■ RECORDS SUPPLIED ■
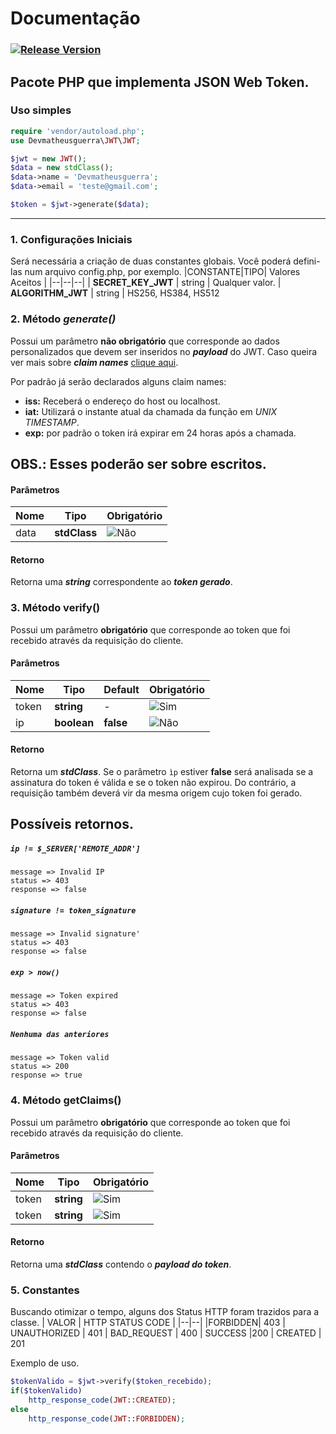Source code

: # Documentação


### [![Release Version](https://img.shields.io/github/v/tag/devmatheusguerra/php-jwt?color=%230f9f0f&label=release&style=for-the-badge)](https://github.com/devmatheusguerra/php-jwt)

## Pacote PHP que implementa JSON Web Token.

### Uso simples

```php
require 'vendor/autoload.php';
use Devmatheusguerra\JWT\JWT;

$jwt = new JWT();
$data = new stdClass();
$data->name = 'Devmatheusguerra';
$data->email = 'teste@gmail.com';

$token = $jwt->generate($data);
```
---

### 1.  Configurações Iniciais
Será necessária a criação de duas constantes globais. Você poderá defini-las num arquivo config.php, por exemplo.
|CONSTANTE|TIPO| Valores Aceitos |
|--|--|--|
| **SECRET_KEY_JWT** | string | Qualquer valor.
| **ALGORITHM_JWT** | string | HS256, HS384, HS512


### 2. Método *generate()*
Possui um parâmetro **não obrigatório** que corresponde ao dados personalizados que devem ser inseridos no ***payload*** do JWT. Caso queira ver mais sobre ***claim names*** [clique aqui](https://www.rfc-editor.org/rfc/rfc7519.html#section-4.1).

Por padrão já serão declarados alguns claim names:
- **iss:** Receberá o endereço do host ou localhost.
- **iat:** Utilizará o instante atual da chamada da função em *UNIX TIMESTAMP*.
- **exp:** por padrão o token irá expirar em 24 horas após a chamada.

**OBS.: Esses poderão ser sobre escritos.**
-
#### Parâmetros
| Nome | Tipo | Obrigatório |
|--|--|--|
| data | **stdClass** |  ![Não](https://icons.iconarchive.com/icons/hopstarter/button/16/Button-Delete-icon.png) |

#### Retorno
Retorna uma ***string*** correspondente ao ***token gerado***.

### 3. Método verify()
Possui um parâmetro **obrigatório** que corresponde ao token que foi recebido através da requisição do cliente.

#### Parâmetros
| Nome | Tipo | **Default** | Obrigatório |
|--|--|--|--|
| token | **string** | - |![Sim](https://icons.iconarchive.com/icons/custom-icon-design/flatastic-9/16/Accept-icon.png)|
| ip | **boolean** | **false** |![Não](https://icons.iconarchive.com/icons/hopstarter/button/16/Button-Delete-icon.png) |


#### Retorno
Retorna um ***stdClass***. Se o parâmetro ```ìp``` estiver **false** será analisada se a assinatura do token é válida e se o token não expirou. Do contrário, a requisição também deverá vir da mesma origem cujo token foi gerado.

## Possíveis retornos.

##### ```ip != $_SERVER['REMOTE_ADDR']```
```
message => Invalid IP 
status => 403
response => false
```

##### ```signature != token_signature```
```
message => Invalid signature'
status => 403
response => false
```

##### ```exp > now()```
```
message => Token expired
status => 403
response => false
```

##### ```Nenhuma das anteriores```
```
message => Token valid
status => 200
response => true
```

### 4. Método getClaims()
Possui um parâmetro **obrigatório** que corresponde ao token que foi recebido através da requisição do cliente.

#### Parâmetros
| Nome | Tipo | Obrigatório |
|--|--|--|
| token | **string** |  ![Sim](https://icons.iconarchive.com/icons/custom-icon-design/flatastic-9/16/Accept-icon.png)|
| token | **string** |  ![Sim](https://icons.iconarchive.com/icons/custom-icon-design/flatastic-9/16/Accept-icon.png)|

#### Retorno
Retorna uma ***stdClass*** contendo o ***payload do token***.

### 5. Constantes
Buscando otimizar o tempo, alguns dos Status HTTP foram trazidos para a classe.
| VALOR | HTTP STATUS CODE |
|--|--|
|FORBIDDEN| 403
| UNAUTHORIZED | 401
| BAD_REQUEST | 400
| SUCCESS |200
| CREATED | 201

Exemplo de uso.
```php
$tokenValido = $jwt->verify($token_recebido);
if($tokenValido)
	http_response_code(JWT::CREATED);
else
	http_response_code(JWT::FORBIDDEN);
```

■ WHAT THE TASK REQUIRES ■
If a record above contains a picture, leave the picture out and transcribe everything else exactly.

■ SOLUTION BELOW ■
Source code

: # Documentação


### [![Release Version](https://img.shields.io/github/v/tag/devmatheusguerra/php-jwt?color=%230f9f0f&label=release&style=for-the-badge)](https://github.com/devmatheusguerra/php-jwt)

## Pacote PHP que implementa JSON Web Token.

### Uso simples

```php
require 'vendor/autoload.php';
use Devmatheusguerra\JWT\JWT;

$jwt = new JWT();
$data = new stdClass();
$data->name = 'Devmatheusguerra';
$data->email = 'teste@gmail.com';

$token = $jwt->generate($data);
```
---

### 1.  Configurações Iniciais
Será necessária a criação de duas constantes globais. Você poderá defini-las num arquivo config.php, por exemplo.
|CONSTANTE|TIPO| Valores Aceitos |
|--|--|--|
| **SECRET_KEY_JWT** | string | Qualquer valor.
| **ALGORITHM_JWT** | string | HS256, HS384, HS512


### 2. Método *generate()*
Possui um parâmetro **não obrigatório** que corresponde ao dados personalizados que devem ser inseridos no ***payload*** do JWT. Caso queira ver mais sobre ***claim names*** [clique aqui](https://www.rfc-editor.org/rfc/rfc7519.html#section-4.1).

Por padrão já serão declarados alguns claim names:
- **iss:** Receberá o endereço do host ou localhost.
- **iat:** Utilizará o instante atual da chamada da função em *UNIX TIMESTAMP*.
- **exp:** por padrão o token irá expirar em 24 horas após a chamada.

**OBS.: Esses poderão ser sobre escritos.**
-
#### Parâmetros
| Nome | Tipo | Obrigatório |
|--|--|--|
| data | **stdClass** |  ![Não](https://icons.iconarchive.com/icons/hopstarter/button/16/Button-Delete-icon.png) |

#### Retorno
Retorna uma ***string*** correspondente ao ***token gerado***.

### 3. Método verify()
Possui um parâmetro **obrigatório** que corresponde ao token que foi recebido através da requisição do cliente.

#### Parâmetros
| Nome | Tipo | **Default** | Obrigatório |
|--|--|--|--|
| token | **string** | - |![Sim](https://icons.iconarchive.com/icons/custom-icon-design/flatastic-9/16/Accept-icon.png)|
| ip | **boolean** | **false** |![Não](https://icons.iconarchive.com/icons/hopstarter/button/16/Button-Delete-icon.png) |


#### Retorno
Retorna um ***stdClass***. Se o parâmetro ```ìp``` estiver **false** será analisada se a assinatura do token é válida e se o token não expirou. Do contrário, a requisição também deverá vir da mesma origem cujo token foi gerado.

## Possíveis retornos.

##### ```ip != $_SERVER['REMOTE_ADDR']```
```
message => Invalid IP 
status => 403
response => false
```

##### ```signature != token_signature```
```
message => Invalid signature'
status => 403
response => false
```

##### ```exp > now()```
```
message => Token expired
status => 403
response => false
```

##### ```Nenhuma das anteriores```
```
message => Token valid
status => 200
response => true
```

### 4. Método getClaims()
Possui um parâmetro **obrigatório** que corresponde ao token que foi recebido através da requisição do cliente.

#### Parâmetros
| Nome | Tipo | Obrigatório |
|--|--|--|
| token | **string** |  ![Sim](https://icons.iconarchive.com/icons/custom-icon-design/flatastic-9/16/Accept-icon.png)|
| token | **string** |  ![Sim](https://icons.iconarchive.com/icons/custom-icon-design/flatastic-9/16/Accept-icon.png)|

#### Retorno
Retorna uma ***stdClass*** contendo o ***payload do token***.

### 5. Constantes
Buscando otimizar o tempo, alguns dos Status HTTP foram trazidos para a classe.
| VALOR | HTTP STATUS CODE |
|--|--|
|FORBIDDEN| 403
| UNAUTHORIZED | 401
| BAD_REQUEST | 400
| SUCCESS |200
| CREATED | 201

Exemplo de uso.
```php
$tokenValido = $jwt->verify($token_recebido);
if($tokenValido)
	http_response_code(JWT::CREATED);
else
	http_response_code(JWT::FORBIDDEN);
```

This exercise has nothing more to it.